Intercepting electronic communications is done by contemporaneously copying the communications while they are transmitted. Id. For this reason, e-mails are rarely intercepted in violation of Fla. Stat. § 934.03. Id.
If the electronic communication was accessed without authorization and obtained while in electronic storage then it is still unlawful pursuant to Fla. Stat. § 934.21. Nevertheless, the separate section of the law does not make it illegal to use or disclose the communication accessed and obtained by another. For these reasons, accessing stored e-mails without authorization may be illegal pursuant to Fla. Stat. § 934.21, but then receiving that communication and disclosing it is not. Id.
Under the Florida Act in § 934.06 wire and oral communications that have been intercepted illegally are inadmissible into evidence if it would then be a crime to disclose that same communication but:
- the evidence be intercepted to be inadmissible;
- the evidence must be illegal to disclose.

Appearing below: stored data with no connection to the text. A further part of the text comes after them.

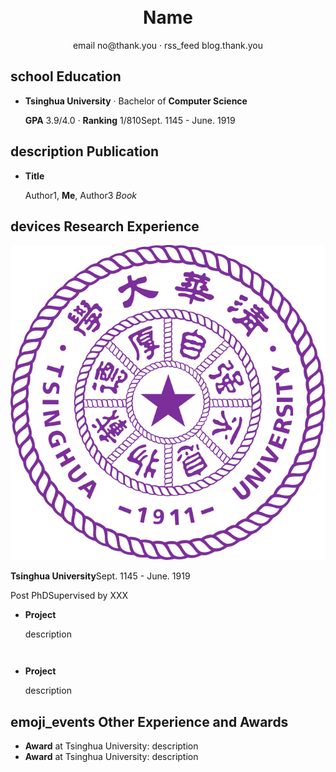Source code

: <link href="https://fonts.googleapis.com/icon?family=Material+Icons" rel="stylesheet">
<link rel="stylesheet" href="./style.css">
<style> html {padding: 2em 1em; font-size: 13px} </style>

<center>
<h1>Name</h1>
<div>
    <span class="material-icons">email</span>
    no@thank.you
    ·
    <span class="material-icons">rss_feed</span>
    blog.thank.you
</div>
</center>

## <span class="material-icons">school</span> Education

- **Tsinghua University** · Bachelor of **Computer Science**

    **GPA** 3.9/4.0 · **Ranking** 1/810<span class="right">Sept. 1145 - June. 1919</span>

## <span class="material-icons">description</span> Publication

- **Title**

    Author1, **Me**, Author3 <span class="right">*Book*</span>


## <span class="material-icons">devices</span> Research Experience

<img src="assets/thu.svg" />

**Tsinghua University**<span class="right">Sept. 1145 - June. 1919</span>

Post PhD<span class="right">Supervised by XXX</span>

- **Project**

    description

<div class="page-break" style="padding: 0.5em"></div>


- **Project**

    description

## <span class="material-icons">emoji_events</span> Other Experience and Awards

- **Award** at Tsinghua University: description
- **Award** at Tsinghua University: description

The statute specifically omits electronic communication from this rule of exclusion.
In many cases, since the communication is electronic, it is not specifically excluded from admissibility. This electronic communication from storage was also not intercepted and is thus not illegal to disclose.
For this reason, no specific statute precludes the admissibility of the evidence. Admission of evidence is still a matter within the discretion of the court. O’Brien v. O’Brien, at 1137 (citing Globe v. State, 877 So. 2d 663, 672 (Fla. 2004)).
In many cases, the e-mails are accessed from a stored location without authorization. For this reason, e-mails were obtained illegally pursuant to Fla. Stat. § 934.21. Nevertheless, the emails were not obtained using any type of software that intercepted the messages contemporaneously to the transmission.
For this reason, these types of e-mails are not illegal pursuant to Fla. Stat. § 934.03. In this circumstance, the e-mails can be received by defense counsel and then disclosed to the State Attorney’s Office and the Court. The Court can then determine whether the evidence will be admissible at trial.
This article was last updated on Wednesday, March 11, 2020.